TASK OBJECTIVE:
Print every record exactly, but leave out the pictures.

MATERIAL SUPPLIED:
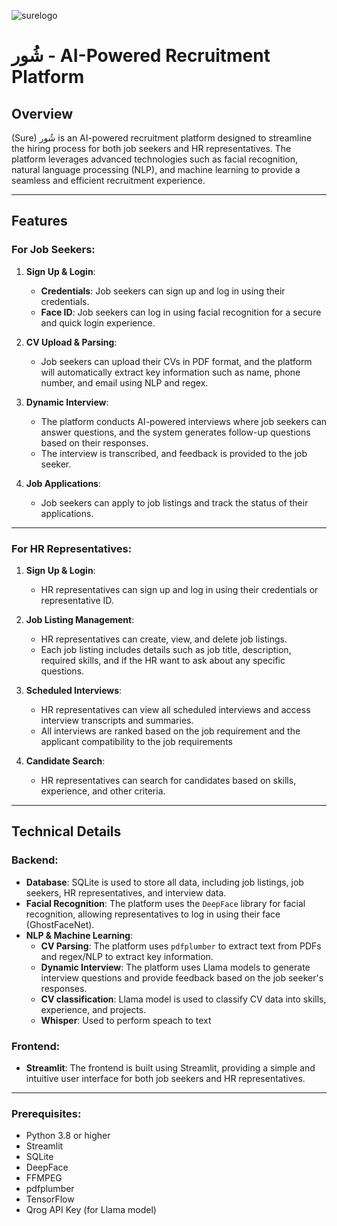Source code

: ![surelogo](https://github.com/user-attachments/assets/beba74e4-1db3-4d4c-8930-f05531999962)

# شُور - AI-Powered Recruitment Platform

## Overview

(Sure) شُور
is an AI-powered recruitment platform designed to streamline the hiring process for both job seekers and HR representatives. The platform leverages advanced technologies such as facial recognition, natural language processing (NLP), and machine learning to provide a seamless and efficient recruitment experience.

---

## Features

### For Job Seekers:
1. **Sign Up & Login**:
   - **Credentials**: Job seekers can sign up and log in using their credentials.
   - **Face ID**: Job seekers can log in using facial recognition for a secure and quick login experience.

2. **CV Upload & Parsing**:
   - Job seekers can upload their CVs in PDF format, and the platform will automatically extract key information such as name, phone number, and email using NLP and regex.

3. **Dynamic Interview**:
   - The platform conducts AI-powered interviews where job seekers can answer questions, and the system generates follow-up questions based on their responses.
   - The interview is transcribed, and feedback is provided to the job seeker.

4. **Job Applications**:
   - Job seekers can apply to job listings and track the status of their applications.

---

### For HR Representatives:
1. **Sign Up & Login**:
   - HR representatives can sign up and log in using their credentials or representative ID.

2. **Job Listing Management**:
   - HR representatives can create, view, and delete job listings.
   - Each job listing includes details such as job title, description, required skills, and if the HR want to ask about any specific questions.
    

3. **Scheduled Interviews**:
   - HR representatives can view all scheduled interviews and access interview transcripts and summaries.
   - All interviews are ranked based on the job requirement and the applicant compatibility to the job requirements

4. **Candidate Search**:
   - HR representatives can search for candidates based on skills, experience, and other criteria.

---

## Technical Details

### Backend:
- **Database**: SQLite is used to store all data, including job listings, job seekers, HR representatives, and interview data.
- **Facial Recognition**: The platform uses the `DeepFace` library for facial recognition, allowing representatives to log in using their face (GhostFaceNet).
- **NLP & Machine Learning**:
  - **CV Parsing**: The platform uses `pdfplumber` to extract text from PDFs and regex/NLP to extract key information.
  - **Dynamic Interview**: The platform uses Llama models to generate interview questions and provide feedback based on the job seeker's responses.
  - **CV classification**: Llama model is used to classify CV data into skills, experience, and projects.
  - **Whisper**: Used to perform speach to text 

### Frontend:
- **Streamlit**: The frontend is built using Streamlit, providing a simple and intuitive user interface for both job seekers and HR representatives.

---


### Prerequisites:
- Python 3.8 or higher
- Streamlit
- SQLite
- DeepFace
- FFMPEG
- pdfplumber
- TensorFlow
- Qrog API Key (for Llama model)
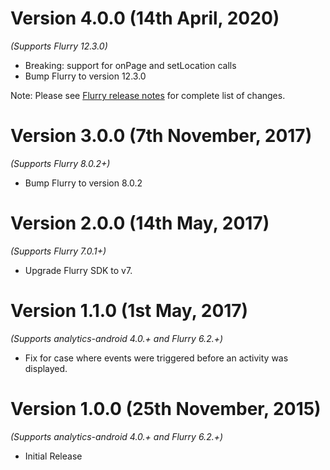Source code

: Version 4.0.0 (14th April, 2020)
==================================
*(Supports Flurry 12.3.0)*

  * Breaking: support for onPage and setLocation calls
  * Bump Flurry to version 12.3.0

   Note: Please see [Flurry release notes](https://developer.yahoo.com/flurry/docs/releasenotes/android/#android-sdk-release-notes) for complete list of changes.


Version 3.0.0 (7th November, 2017)
==================================
*(Supports Flurry 8.0.2+)*

  * Bump Flurry to version 8.0.2

Version 2.0.0 (14th May, 2017)
=============================
*(Supports Flurry 7.0.1+)*

  * Upgrade Flurry SDK to v7.

Version 1.1.0 (1st May, 2017)
=============================
*(Supports analytics-android 4.0.+ and Flurry 6.2.+)*

  * Fix for case where events were triggered before an activity was displayed.


Version 1.0.0 (25th November, 2015)
===================================
*(Supports analytics-android 4.0.+ and Flurry 6.2.+)*

  * Initial Release
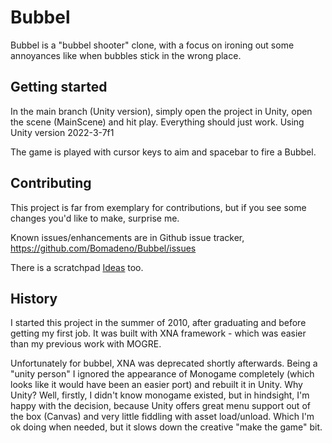 # Bubbel
Bubbel is a "bubbel shooter" clone, with a focus on ironing out some annoyances like when bubbles stick in the wrong place.

## Getting started

In the main branch (Unity version), simply open the project in Unity, open the scene (MainScene) and hit play. Everything should just work. Using Unity version 2022-3-7f1

The game is played with cursor keys to aim and spacebar to fire a Bubbel.

## Contributing

This project is far from exemplary for contributions, but if you see some changes you'd like to make, surprise me.

Known issues/enhancements are in Github issue tracker, https://github.com/Bomadeno/Bubbel/issues

There is a scratchpad [Ideas](Docs/ideas.md) too.



## History

I started this project in the summer of 2010, after graduating and before getting my first job. It was built with XNA framework - which was easier than my previous work with MOGRE.

Unfortunately for bubbel, XNA was deprecated shortly afterwards. Being a "unity person" I ignored the appearance of Monogame completely (which looks like it would have been an easier port) and rebuilt it in Unity. Why Unity? Well, firstly, I didn't know monogame existed, but in hindsight, I'm happy with the decision, because Unity offers great menu support out of the box (Canvas) and very little fiddling with asset load/unload. Which I'm ok doing when needed, but it slows down the creative "make the game" bit.
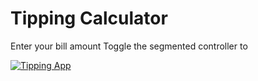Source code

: # Tipping Calculator

Enter your bill amount
Toggle the segmented controller to 

<a href="https://imgur.com/a/otHyM"><img src= "https://imgur.com/a/otHyM.gif" title = "Tipping App"/></a>

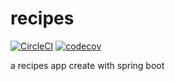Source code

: # recipes
[![CircleCI](https://circleci.com/gh/EricGomez101/recipes.svg?style=svg)](https://circleci.com/gh/EricGomez101/recipes)
 [![codecov](https://codecov.io/gh/EricGomez101/recipes/branch/master/graph/badge.svg)](https://codecov.io/gh/EricGomez101/recipes)

a recipes app create with spring boot
  
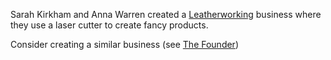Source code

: Sarah Kirkham and Anna Warren created a [Leatherworking][1] business where
they use a laser cutter to create fancy products.

Consider creating a similar business (see [The Founder][2])

[1]: https://en.wikipedia.org/wiki/Leather_crafting
[2]: founder.html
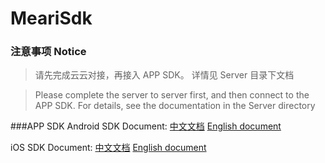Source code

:# MeariSdk


### 注意事项 Notice


> 请先完成云云对接，再接入 APP SDK。
> 详情见 Server 目录下文档

> Please complete the server to server first, and then connect to the APP SDK.
> For details, see the documentation in the Server directory 

###APP SDK
Android SDK Document:
[中文文档](Android/docs/觅睿科技Android%20SDK接入指南.md) [English document](Android/docs/Meari%20Android%20SDK%20Guide.md)

iOS SDK Document:
[中文文档](iOS/docs/觅睿科技iOS%20SDK接入指南.md) [English document](iOS/docs/MeariKit%20SDK%20Instruction.md)
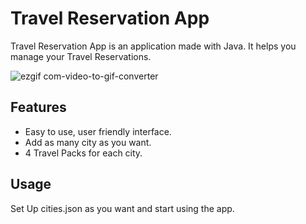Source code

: # Travel Reservation App

Travel Reservation App is an application made with Java. It helps you manage your Travel Reservations.

![ezgif com-video-to-gif-converter](https://github.com/tetikmustafa/TravelReservationApp/assets/116186850/a456d9e4-069f-427e-ae63-68efd73e078a)

## Features

- Easy to use, user friendly interface.
- Add as many city as you want.
- 4 Travel Packs for each city.



## Usage

Set Up cities.json as you want and start using the app.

ANSWER BOX:
Source code

: ![surelogo](https://github.com/user-attachments/assets/beba74e4-1db3-4d4c-8930-f05531999962)

# شُور - AI-Powered Recruitment Platform

## Overview

(Sure) شُور
is an AI-powered recruitment platform designed to streamline the hiring process for both job seekers and HR representatives. The platform leverages advanced technologies such as facial recognition, natural language processing (NLP), and machine learning to provide a seamless and efficient recruitment experience.

---

## Features

### For Job Seekers:
1. **Sign Up & Login**:
   - **Credentials**: Job seekers can sign up and log in using their credentials.
   - **Face ID**: Job seekers can log in using facial recognition for a secure and quick login experience.

2. **CV Upload & Parsing**:
   - Job seekers can upload their CVs in PDF format, and the platform will automatically extract key information such as name, phone number, and email using NLP and regex.

3. **Dynamic Interview**:
   - The platform conducts AI-powered interviews where job seekers can answer questions, and the system generates follow-up questions based on their responses.
   - The interview is transcribed, and feedback is provided to the job seeker.

4. **Job Applications**:
   - Job seekers can apply to job listings and track the status of their applications.

---

### For HR Representatives:
1. **Sign Up & Login**:
   - HR representatives can sign up and log in using their credentials or representative ID.

2. **Job Listing Management**:
   - HR representatives can create, view, and delete job listings.
   - Each job listing includes details such as job title, description, required skills, and if the HR want to ask about any specific questions.
    

3. **Scheduled Interviews**:
   - HR representatives can view all scheduled interviews and access interview transcripts and summaries.
   - All interviews are ranked based on the job requirement and the applicant compatibility to the job requirements

4. **Candidate Search**:
   - HR representatives can search for candidates based on skills, experience, and other criteria.

---

## Technical Details

### Backend:
- **Database**: SQLite is used to store all data, including job listings, job seekers, HR representatives, and interview data.
- **Facial Recognition**: The platform uses the `DeepFace` library for facial recognition, allowing representatives to log in using their face (GhostFaceNet).
- **NLP & Machine Learning**:
  - **CV Parsing**: The platform uses `pdfplumber` to extract text from PDFs and regex/NLP to extract key information.
  - **Dynamic Interview**: The platform uses Llama models to generate interview questions and provide feedback based on the job seeker's responses.
  - **CV classification**: Llama model is used to classify CV data into skills, experience, and projects.
  - **Whisper**: Used to perform speach to text 

### Frontend:
- **Streamlit**: The frontend is built using Streamlit, providing a simple and intuitive user interface for both job seekers and HR representatives.

---


### Prerequisites:
- Python 3.8 or higher
- Streamlit
- SQLite
- DeepFace
- FFMPEG
- pdfplumber
- TensorFlow
- Qrog API Key (for Llama model)
Source code

: Version 4.0.0 (14th April, 2020)
==================================
*(Supports Flurry 12.3.0)*

  * Breaking: support for onPage and setLocation calls
  * Bump Flurry to version 12.3.0

   Note: Please see [Flurry release notes](https://developer.yahoo.com/flurry/docs/releasenotes/android/#android-sdk-release-notes) for complete list of changes.


Version 3.0.0 (7th November, 2017)
==================================
*(Supports Flurry 8.0.2+)*

  * Bump Flurry to version 8.0.2

Version 2.0.0 (14th May, 2017)
=============================
*(Supports Flurry 7.0.1+)*

  * Upgrade Flurry SDK to v7.

Version 1.1.0 (1st May, 2017)
=============================
*(Supports analytics-android 4.0.+ and Flurry 6.2.+)*

  * Fix for case where events were triggered before an activity was displayed.


Version 1.0.0 (25th November, 2015)
===================================
*(Supports analytics-android 4.0.+ and Flurry 6.2.+)*

  * Initial Release
 # Bubbel
Bubbel is a "bubbel shooter" clone, with a focus on ironing out some annoyances like when bubbles stick in the wrong place.

## Getting started

In the main branch (Unity version), simply open the project in Unity, open the scene (MainScene) and hit play. Everything should just work. Using Unity version 2022-3-7f1

The game is played with cursor keys to aim and spacebar to fire a Bubbel.

## Contributing

This project is far from exemplary for contributions, but if you see some changes you'd like to make, surprise me.

Known issues/enhancements are in Github issue tracker, https://github.com/Bomadeno/Bubbel/issues

There is a scratchpad [Ideas](Docs/ideas.md) too.



## History

I started this project in the summer of 2010, after graduating and before getting my first job. It was built with XNA framework - which was easier than my previous work with MOGRE.

Unfortunately for bubbel, XNA was deprecated shortly afterwards. Being a "unity person" I ignored the appearance of Monogame completely (which looks like it would have been an easier port) and rebuilt it in Unity. Why Unity? Well, firstly, I didn't know monogame existed, but in hindsight, I'm happy with the decision, because Unity offers great menu support out of the box (Canvas) and very little fiddling with asset load/unload. Which I'm ok doing when needed, but it slows down the creative "make the game" bit.
Source code

: # Tipping Calculator

Enter your bill amount
Toggle the segmented controller to 

<a href="https://imgur.com/a/otHyM"><img src= "https://imgur.com/a/otHyM.gif" title = "Tipping App"/></a>

Source code

: # recipes
[![CircleCI](https://circleci.com/gh/EricGomez101/recipes.svg?style=svg)](https://circleci.com/gh/EricGomez101/recipes)
 [![codecov](https://codecov.io/gh/EricGomez101/recipes/branch/master/graph/badge.svg)](https://codecov.io/gh/EricGomez101/recipes)

a recipes app create with spring boot
  
Source code

: Sarah Kirkham and Anna Warren created a [Leatherworking][1] business where
they use a laser cutter to create fancy products.

Consider creating a similar business (see [The Founder][2])

[1]: https://en.wikipedia.org/wiki/Leather_crafting
[2]: founder.html
Source code

:# MeariSdk


### 注意事项 Notice


> 请先完成云云对接，再接入 APP SDK。
> 详情见 Server 目录下文档

> Please complete the server to server first, and then connect to the APP SDK.
> For details, see the documentation in the Server directory 

###APP SDK
Android SDK Document:
[中文文档](Android/docs/觅睿科技Android%20SDK接入指南.md) [English document](Android/docs/Meari%20Android%20SDK%20Guide.md)

iOS SDK Document:
[中文文档](iOS/docs/觅睿科技iOS%20SDK接入指南.md) [English document](iOS/docs/MeariKit%20SDK%20Instruction.md)
Source code

: # Travel Reservation App

Travel Reservation App is an application made with Java. It helps you manage your Travel Reservations.

![ezgif com-video-to-gif-converter](https://github.com/tetikmustafa/TravelReservationApp/assets/116186850/a456d9e4-069f-427e-ae63-68efd73e078a)

## Features

- Easy to use, user friendly interface.
- Add as many city as you want.
- 4 Travel Packs for each city.



## Usage

Set Up cities.json as you want and start using the app.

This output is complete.